Information provided:

###

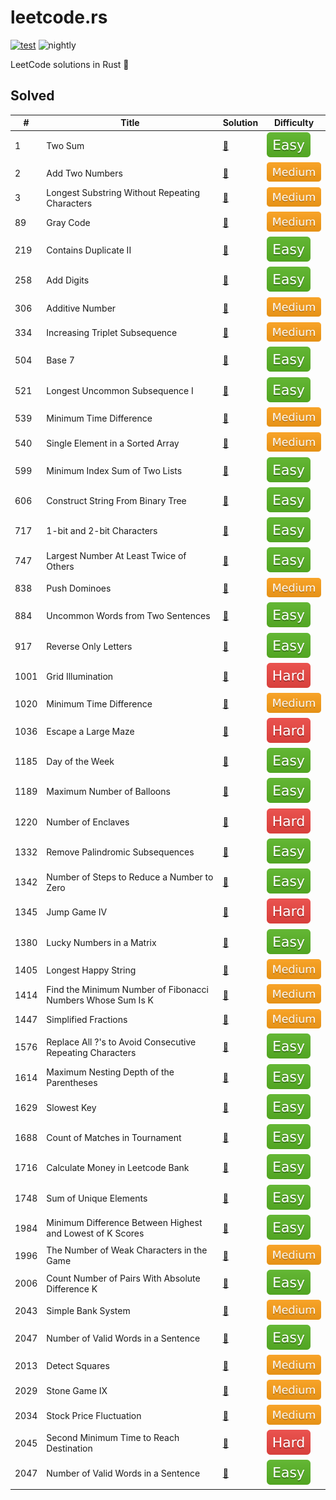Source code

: # leetcode.rs

[![test](https://github.com/liuxiaotian/leetcode.rs/actions/workflows/ci.yml/badge.svg?branch=main)](https://github.com/liuxiaotian/leetcode.rs/actions/workflows/ci.yml)
![nightly](https://img.shields.io/badge/update-nightly-blue)

LeetCode solutions in Rust 🦀

## Solved

| #    | Title                                                       | Solution                                                     | Difficulty                |
| ---- | ----------------------------------------------------------- | ------------------------------------------------------------ | ------------------------- |
| 1    | Two Sum                                                     | [📑](src/solutions/easy/two_sum.rs)                           | ![Easy](img/easy.svg)     |
| 2    | Add Two Numbers                                             | [📑](src/solutions/medium/add_two_numbers.rs)                 | ![Medium](img/medium.svg) |
| 3    | Longest Substring Without Repeating Characters              | [📑](src/solutions/medium/longest_substring_without_repeating_characters.rs) | ![Medium](img/medium.svg) |
| 89   | Gray Code                                                   | [📑](src/solutions/medium/gray_code.rs)                       | ![Medium](img/medium.svg) |
| 219  | Contains Duplicate II                                       | [📑](src/solutions/easy/contains_duplicate_ii.rs)             | ![Easy](img/easy.svg)     |
| 258  | Add Digits                                                  | [📑](src/solutions/easy/add_digits.rs)                        | ![Easy](img/easy.svg)     |
| 306  | Additive Number                                             | [📑](src/solutions/medium/additive_number.rs)                 | ![Medium](img/medium.svg) |
| 334  | Increasing Triplet Subsequence                              | [📑](src/solutions/medium/increasing_triplet_subsequence.rs)  | ![Medium](img/medium.svg) |
| 504  | Base 7                                                      | [📑](src/solutions/easy/base_7.rs)                            | ![Easy](img/easy.svg)     |
| 521  | Longest Uncommon Subsequence I                              | [📑](src/solutions/easy/longest_uncommon_subsequence_i.rs)    | ![Easy](img/easy.svg)     |
| 539  | Minimum Time Difference                                     | [📑](src/solutions/medium/minimum_time_difference.rs)         | ![Medium](img/medium.svg) |
| 540  | Single Element in a Sorted Array                            | [📑](src/solutions/medium/single_element_in_a_stored_array.rs)      | ![Medium](img/medium.svg) |
| 599  | Minimum Index Sum of Two Lists                              | [📑](src/solutions/easy/minimum_index_sum_of_two_lists.rs)    | ![Easy](img/easy.svg)     |
| 606  | Construct String From Binary Tree                           | [📑](src/solutions/easy/construct_string_from_binary.rs)   | ![Easy](img/easy.svg)     |
| 717  | 1-bit and 2-bit Characters                                  | [📑](src/solutions/easy/one_bit_and_two_bit_characters.rs)    | ![Easy](img/easy.svg)     |
| 747  | Largest Number At Least Twice of Others                     | [📑](src/solutions/easy/largest_number_at_least_twice_of_others.rs) | ![Easy](img/easy.svg)     |
| 838  | Push Dominoes                                               | [📑](src/solutions/medium/push_dominoes.rs)                   | ![Medium](img/medium.svg) |
| 884  | Uncommon Words from Two Sentences                           | [📑](src/solutions/easy/uncommon_words_from_two_sentences.rs) | ![Easy](img/easy.svg)     |
| 917  | Reverse Only Letters                                        | [📑](src/solutions/easy/reverse_only_letters.rs)              | ![Easy](img/easy.svg)     |
| 1001 | Grid Illumination                                           | [📑](src/solutions/hard/grid_illumination.rs)                 | ![Hard](img/hard.svg)     |
| 1020 | Minimum Time Difference                                     | [📑](src/solutions/medium/number_of_enclaves.rs)              | ![Medium](img/medium.svg) |
| 1036 | Escape a Large Maze                                         | [📑](src/solutions/hard/escape_a_large_maze.rs)               | ![Hard](img/hard.svg)     |
| 1185 | Day of the Week                                             | [📑](src/solutions/easy/day_of_the_week.rs)                   | ![Easy](img/easy.svg)     |
| 1189 | Maximum Number of Balloons                                  | [📑](src/solutions/easy/maximum_number_of_balloons.rs)        | ![Easy](img/easy.svg)     |
| 1220 | Number of Enclaves                                          | [📑](src/solutions/hard/count_vowels_permutation.rs)          | ![Hard](img/hard.svg)     |
| 1332 | Remove Palindromic Subsequences                             | [📑](src/solutions/easy/remove_palindromic_subsequences.rs)   | ![Easy](img/easy.svg)     |
| 1342 | Number of Steps to Reduce a Number to Zero                  | [📑](src/solutions/easy/number_of_steps_to_reduce_a_number_to_zero.rs) | ![Easy](img/easy.svg)     |
| 1345 | Jump Game IV                                                | [📑](src/solutions/hard/jump_game_iv.rs)                      | ![Hard](img/hard.svg)     |
| 1380 | Lucky Numbers in a Matrix                                   | [📑](src/solutions/easy/lucky_numbers_in_a_matrix.rs)         | ![Easy](img/easy.svg)     |
| 1405 | Longest Happy String                                        | [📑](src/solutions/medium/longest_happy_string.rs)            | ![Medium](img/medium.svg) |
| 1414 | Find the Minimum Number of Fibonacci Numbers Whose Sum Is K | [📑](src/solutions/medium/find_the_minimum_number_of_fibonacci_numbers_whose_sum_is_k.rs) | ![Medium](img/medium.svg) |
| 1447 | Simplified Fractions                                        | [📑](src/solutions/medium/simplified_fractions.rs)            | ![Medium](img/medium.svg) |
| 1576 | Replace All ?'s to Avoid Consecutive Repeating Characters   | [📑](src/solutions/easy/replace_all_s_to_avoid_consecutive_repeating_characters.rs) | ![Easy](img/easy.svg)     |
| 1614 | Maximum Nesting Depth of the Parentheses                    | [📑](src/solutions/easy/maximum_nesting_depth_of_the_parentheses.rs) | ![Easy](img/easy.svg)     |
| 1629 | Slowest Key                                                 | [📑](src/solutions/easy/slowest_key.rs)                       | ![Easy](img/easy.svg)     |
| 1688 | Count of Matches in Tournament                              | [📑](src/solutions/easy/count_of_matches_in_tournament.rs)    | ![Easy](img/easy.svg)     |
| 1716 | Calculate Money in Leetcode Bank                            | [📑](src/solutions/easy/calculate_money_in_leetcode_bank.rs)  | ![Easy](img/easy.svg)     |
| 1748 | Sum of Unique Elements                                      | [📑](src/solutions/easy/sum_of_unique_elements.rs)            | ![Easy](img/easy.svg)     |
| 1984 | Minimum Difference Between Highest and Lowest of K Scores   | [📑](src/solutions/easy/minimum_difference_between_highest_and_lowest_of_k_scores.rs) | ![Easy](img/easy.svg)     |
| 1996 | The Number of Weak Characters in the Game                   | [📑](src/solutions/medium/the_number_of_weak_characters_in_the_game) | ![Medium](img/medium.svg) |
| 2006 | Count Number of Pairs With Absolute Difference K            | [📑](src/solutions/easy/count_number_of_pairs_with_absolute_difference_k.rs) | ![Easy](img/easy.svg)     |
| 2043 | Simple Bank System                                          | [📑](src/solutions/medium/simple_back_system)                 | ![Medium](img/medium.svg) |
| 2047 | Number of Valid Words in a Sentence                         | [📑](src/solutions/easy/number_of_valid_words_in_a_sentence.rs) | ![Easy](img/easy.svg)     |
| 2013 | Detect Squares                                              | [📑](src/solutions/medium/detect_squares.rs)                  | ![Medium](img/medium.svg) |
| 2029 | Stone Game IX                                               | [📑](src/solutions/medium/stone_game_ix.rs)                   | ![Medium](img/medium.svg) |
| 2034 | Stock Price Fluctuation                                     | [📑](src/solutions/medium/stock_price_fluctuation.rs)         | ![Medium](img/medium.svg) |
| 2045 | Second Minimum Time to Reach Destination                    | [📑](src/solutions/hard/second_minimum_time_to_reach_destination.rs) | ![Hard](img/hard.svg)     |
| 2047 | Number of Valid Words in a Sentence                         | [📑](src/solutions/easy/number_of_valid_words_in_a_sentence.rs) | ![Easy](img/easy.svg)     |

###

Work to be completed:
Extract from the material all lines containing the string "https".

Response to this exercise:
[![test](https://github.com/liuxiaotian/leetcode.rs/actions/workflows/ci.yml/badge.svg?branch=main)](https://github.com/liuxiaotian/leetcode.rs/actions/workflows/ci.yml)
![nightly](https://img.shields.io/badge/update-nightly-blue)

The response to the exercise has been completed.